中学校の終業式も終わり、夏休みが始まってから、従兄弟の冽史と連絡が取れなくなってしまった。家にいるのに、彼の祖母たちが取り次いでくれないのだ。
友人である秀一と敬道から、冽史から家庭の事情を聞いた広樹は、大人たちの思惑に振り回されるのはたくさんだと、四人で協力して東京へ向かう準備を始めたが……。
1979年ということを考えると、家庭の事情は重いのかもしれませんが、それ以上に家柄を重んじる人たちからしたら重大な出来事なんでしょうね。これは今でも同じかもしれません。
そんな家柄を気にする大人たちを醜いといっては何ですが、都合や理不尽さを押し付けられることに、抵抗感がある少年たちの様子が伝わってきます。
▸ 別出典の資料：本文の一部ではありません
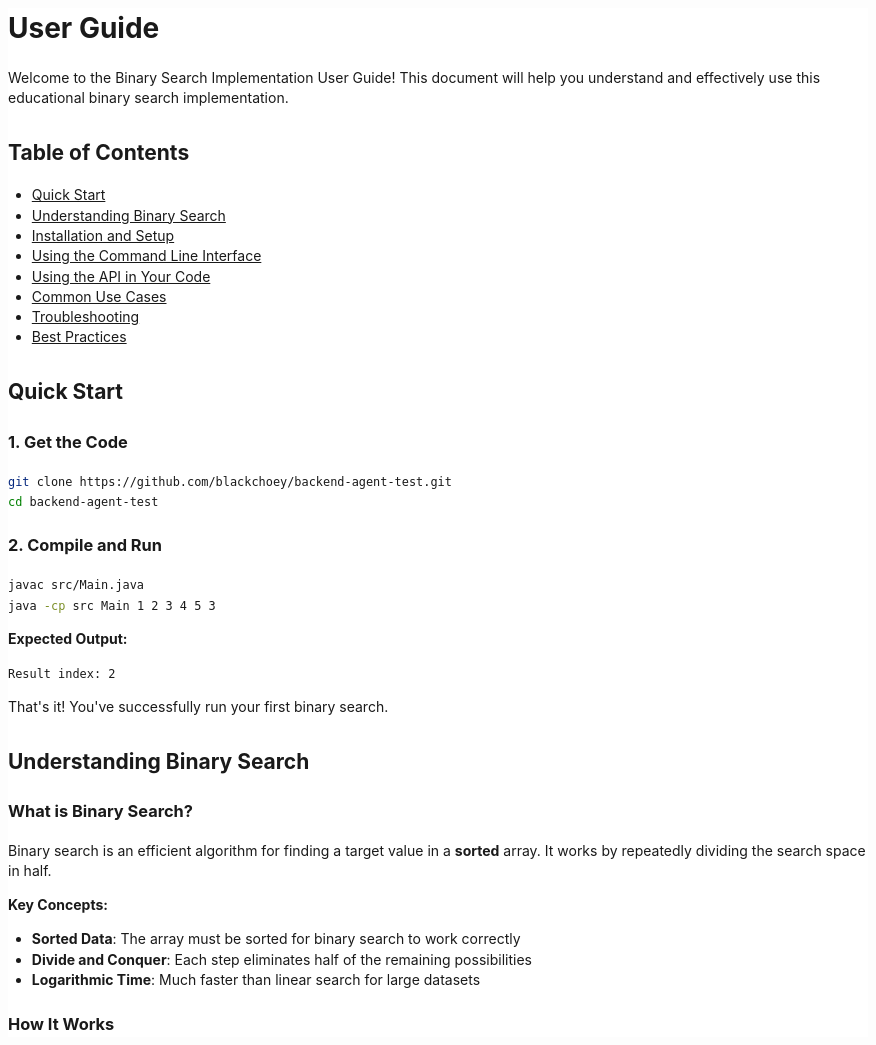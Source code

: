 # User Guide

Welcome to the Binary Search Implementation User Guide! This document will help you understand and effectively use this educational binary search implementation.

## Table of Contents

- [Quick Start](#quick-start)
- [Understanding Binary Search](#understanding-binary-search)
- [Installation and Setup](#installation-and-setup)
- [Using the Command Line Interface](#using-the-command-line-interface)
- [Using the API in Your Code](#using-the-api-in-your-code)
- [Common Use Cases](#common-use-cases)
- [Troubleshooting](#troubleshooting)
- [Best Practices](#best-practices)

## Quick Start

### 1. Get the Code
```bash
git clone https://github.com/blackchoey/backend-agent-test.git
cd backend-agent-test
```

### 2. Compile and Run
```bash
javac src/Main.java
java -cp src Main 1 2 3 4 5 3
```

**Expected Output:**
```
Result index: 2
```

That's it! You've successfully run your first binary search.

## Understanding Binary Search

### What is Binary Search?

Binary search is an efficient algorithm for finding a target value in a **sorted** array. It works by repeatedly dividing the search space in half.

**Key Concepts:**
- **Sorted Data**: The array must be sorted for binary search to work correctly
- **Divide and Conquer**: Each step eliminates half of the remaining possibilities
- **Logarithmic Time**: Much faster than linear search for large datasets

### How It Works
これは子供の目を通してるというのもあるんでしょうね。
やや重い雰囲気を乗り越えての中盤からの冒険ものっぽい展開にはワクワクしたんですが、わりとあっさりと進んでしまってちょっと拍子抜け。現実にはこんなもんなんだろうなと思いますが、盛り上がっていただけに残念です。
子供だからこその正義には、勝手だなと思うところが多かったですが、現実を知っていくことで、少年たちが成長していく姿はなかなかよかったです。冽史が抱えることになった闇をどう処理していくのかと思いましたが、思ったほど発展しないのは、もったいない気がしないでもありません。
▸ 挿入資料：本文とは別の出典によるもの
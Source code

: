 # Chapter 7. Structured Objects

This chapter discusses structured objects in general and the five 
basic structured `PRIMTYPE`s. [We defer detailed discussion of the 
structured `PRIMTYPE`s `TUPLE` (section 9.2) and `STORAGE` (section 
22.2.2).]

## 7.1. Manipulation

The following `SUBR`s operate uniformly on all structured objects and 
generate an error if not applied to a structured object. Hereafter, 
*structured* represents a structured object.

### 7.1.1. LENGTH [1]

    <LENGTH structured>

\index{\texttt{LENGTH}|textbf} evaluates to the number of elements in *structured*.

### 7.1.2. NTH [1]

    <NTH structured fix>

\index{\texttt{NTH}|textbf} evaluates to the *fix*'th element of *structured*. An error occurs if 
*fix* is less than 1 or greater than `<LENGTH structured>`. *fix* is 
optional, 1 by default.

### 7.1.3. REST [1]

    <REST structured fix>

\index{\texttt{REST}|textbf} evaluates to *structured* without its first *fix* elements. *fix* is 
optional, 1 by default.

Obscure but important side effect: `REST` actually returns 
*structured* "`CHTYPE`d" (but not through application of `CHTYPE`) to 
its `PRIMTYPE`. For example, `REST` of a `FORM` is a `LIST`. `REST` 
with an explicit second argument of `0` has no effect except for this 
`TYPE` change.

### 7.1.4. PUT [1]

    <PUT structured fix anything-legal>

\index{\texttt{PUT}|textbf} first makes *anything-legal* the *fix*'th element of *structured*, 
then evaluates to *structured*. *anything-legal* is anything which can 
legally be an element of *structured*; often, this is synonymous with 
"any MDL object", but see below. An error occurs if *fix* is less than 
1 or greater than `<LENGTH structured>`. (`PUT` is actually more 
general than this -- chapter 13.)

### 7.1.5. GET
読み始める前はさわやかな青春ものかと思っていたので、全然違う展開に戸惑いましたが、悪くはないですね。ただ、期待したほどではなかったかな。全体的に物足りない感じでした。
それと、これは僕だけかもしれませんが、何か文章が読みにくかったです。とくに会話が。微妙なイントネーションが伝わってこない関西弁の会話文は、否定しているのか肯定しているのかわかりにくくて、何度読み返したことか。関西弁に慣れてる人だと、普通に読めるのかなあ。
物語とちょっと違うところでひっかかっちゃったのは、楽しめなかった理由のひとつになってるかもしれません。